M. Chong a critiqué les libéraux pour avoir autorisé des exemptions dans leur régime de sanctions, comme celle qui a permis à Bombardier d’importer des produits en titane russes.
Fin 2022, à la demande du gouvernement allemand, Ottawa a accordé une exemption de sanctions qui a permis à une entreprise montréalaise de réparer les turbines d’un gazoduc exploité par le géant énergétique public russe Gazprom.
«Nous continuerons de demander des comptes aux libéraux pour leur désinformation flagrante et leurs tentatives pathétiques de distraire et de diviser les Canadiens sur cette question», peut-on lire dans la déclaration de M. Chong.
L'appui des Canadiens faiblit
Les Canadiens d’origine ukrainienne représentent environ 3,5 % de la population du Canada, mais plus de 10 % de la population des trois provinces des Prairies.
L'ex-député albertain Lukaszuk estime que la domination politique des conservateurs dans cette région signifie qu’ils ne sont pas susceptibles de subir de répercussions importantes aux urnes en cad de changements dans le soutien du Canada à l'Ukraine.
L'Institut Angus Reid a publié un sondage au début de l'an dernier suggérant que le soutien global à l'Ukraine avait diminué au Canada. Un Canadien sur quatre déclarait en février 2024 que le Canada «en faisait trop» pour aider l'Ukraine, contre 9 % en mai 2022.
Cette opinion était plus courante chez les électeurs conservateurs, passant de 19 % en mai 2022 à 43 % en février dernier.
Selon le professeur Gabrys, le gouvernement Trudeau peut certes être critiqué pour les retards dans l'aide militaire et pour ne pas avoir atteint l'objectif de dépenses de l'OTAN. Mais il estime que M. Trudeau a aidé l'Ukraine en s'assurant que c'était un sujet de conversation lors de tout sommet mondial auquel il a assisté. «Lorsque les États-Unis changent d'approche, le Canada est nécessaire», a-t-il déclaré.
Garry Keller, vice-président de la firme de lobbying StrategyCorp et qui a été chef de cabinet de l'ancien ministre conservateur des Affaires étrangères John Baird, croit que Pierre Poilievre reste concentré sur les «questions locales et existentielles» qui ont tendance à être des enjeux fondamentaux lors des élections — comme le logement et le coût de la vie — plutôt que sur la politique étrangère.
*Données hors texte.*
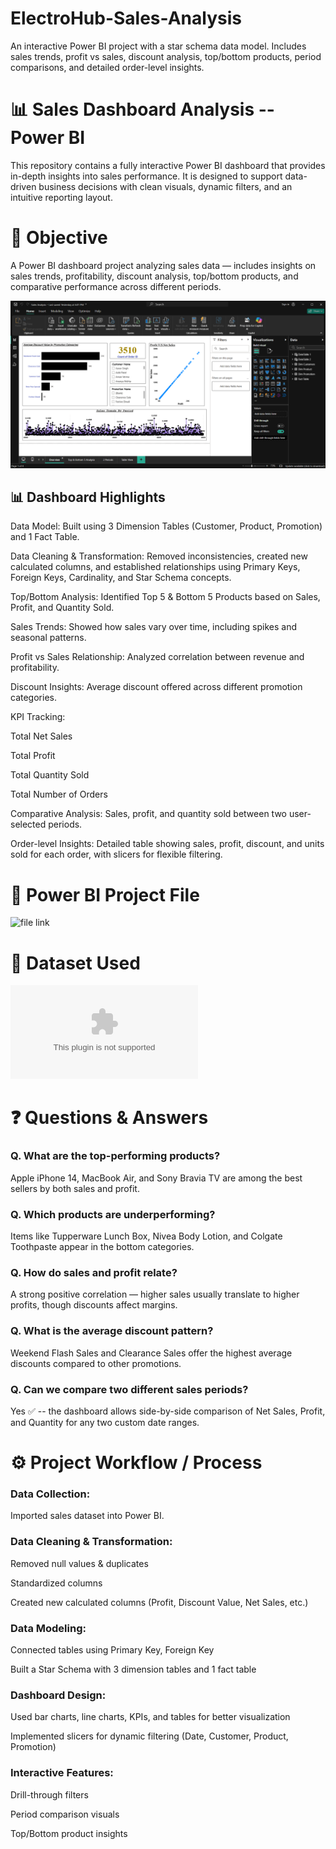 # ElectroHub-Sales-Analysis
An interactive Power BI project with a star schema data model. Includes sales trends, profit vs sales, discount analysis, top/bottom products, period comparisons, and detailed order-level insights.

# 📊 Sales Dashboard Analysis -- Power BI

This repository contains a fully interactive Power BI dashboard that provides in-depth insights into sales performance. It is designed to support data-driven business decisions with clean visuals, dynamic filters, and an intuitive reporting layout.

# 🎯 Objective

A Power BI dashboard project analyzing sales data — includes insights on sales trends, profitability, discount analysis, top/bottom products, and comparative performance across different periods.

![Dashboard Preview](https://github.com/manasa-bajaru/ElectroHub-Sales-Analysis/blob/main/Dashboard%20Screenshot.png)

## 📊 Dashboard Highlights

Data Model: Built using 3 Dimension Tables (Customer, Product, Promotion) and 1 Fact Table.

Data Cleaning & Transformation: Removed inconsistencies, created new calculated columns, and established relationships using Primary Keys, Foreign Keys, Cardinality, and Star Schema concepts.

Top/Bottom Analysis: Identified Top 5 & Bottom 5 Products based on Sales, Profit, and Quantity Sold.

Sales Trends: Showed how sales vary over time, including spikes and seasonal patterns.

Profit vs Sales Relationship: Analyzed correlation between revenue and profitability.

Discount Insights: Average discount offered across different promotion categories.

KPI Tracking:

Total Net Sales

Total Profit

Total Quantity Sold

Total Number of Orders

Comparative Analysis: Sales, profit, and quantity sold between two user-selected periods.

Order-level Insights: Detailed table showing sales, profit, discount, and units sold for each order, with slicers for flexible filtering.

# 📂 Power BI Project File

![file link](https://github.com/manasa-bajaru/ElectroHub-Sales-Analysis/blob/main/PowerBI%20File.pbix)

# 📑 Dataset Used

![file link](https://github.com/manasa-bajaru/ElectroHub-Sales-Analysis/blob/main/Used%20Data%20Set.xlsx)

# ❓ Questions & Answers

### Q. What are the top-performing products?

Apple iPhone 14, MacBook Air, and Sony Bravia TV are among the best sellers by both sales and profit.

### Q. Which products are underperforming?

Items like Tupperware Lunch Box, Nivea Body Lotion, and Colgate Toothpaste appear in the bottom categories.

### Q. How do sales and profit relate?

A strong positive correlation — higher sales usually translate to higher profits, though discounts affect margins.

### Q. What is the average discount pattern?

Weekend Flash Sales and Clearance Sales offer the highest average discounts compared to other promotions.

### Q. Can we compare two different sales periods?

Yes ✅ -- the dashboard allows side-by-side comparison of Net Sales, Profit, and Quantity for any two custom date ranges.

# ⚙️ Project Workflow / Process

### Data Collection: 

Imported sales dataset into Power BI.

### Data Cleaning & Transformation:

Removed null values & duplicates

Standardized columns

Created new calculated columns (Profit, Discount Value, Net Sales, etc.)

### Data Modeling:

Connected tables using Primary Key, Foreign Key

Built a Star Schema with 3 dimension tables and 1 fact table

### Dashboard Design:

Used bar charts, line charts, KPIs, and tables for better visualization

Implemented slicers for dynamic filtering (Date, Customer, Product, Promotion)

### Interactive Features:

Drill-through filters

Period comparison visuals

Top/Bottom product insights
La situation en Ukraine pourrait changer radicalement avec l'arrivée au pouvoir de M. Trump, ce qui rendrait moins utile pour un politicien canadien de faire des commentaires juste avant une campagne électorale, a déclaré M. Keller.
«Peu importe notre niveau de soutien à l'Ukraine (…) le Canada ne fera pas le poids» face à la posture des États-Unis, a-t-il ajouté.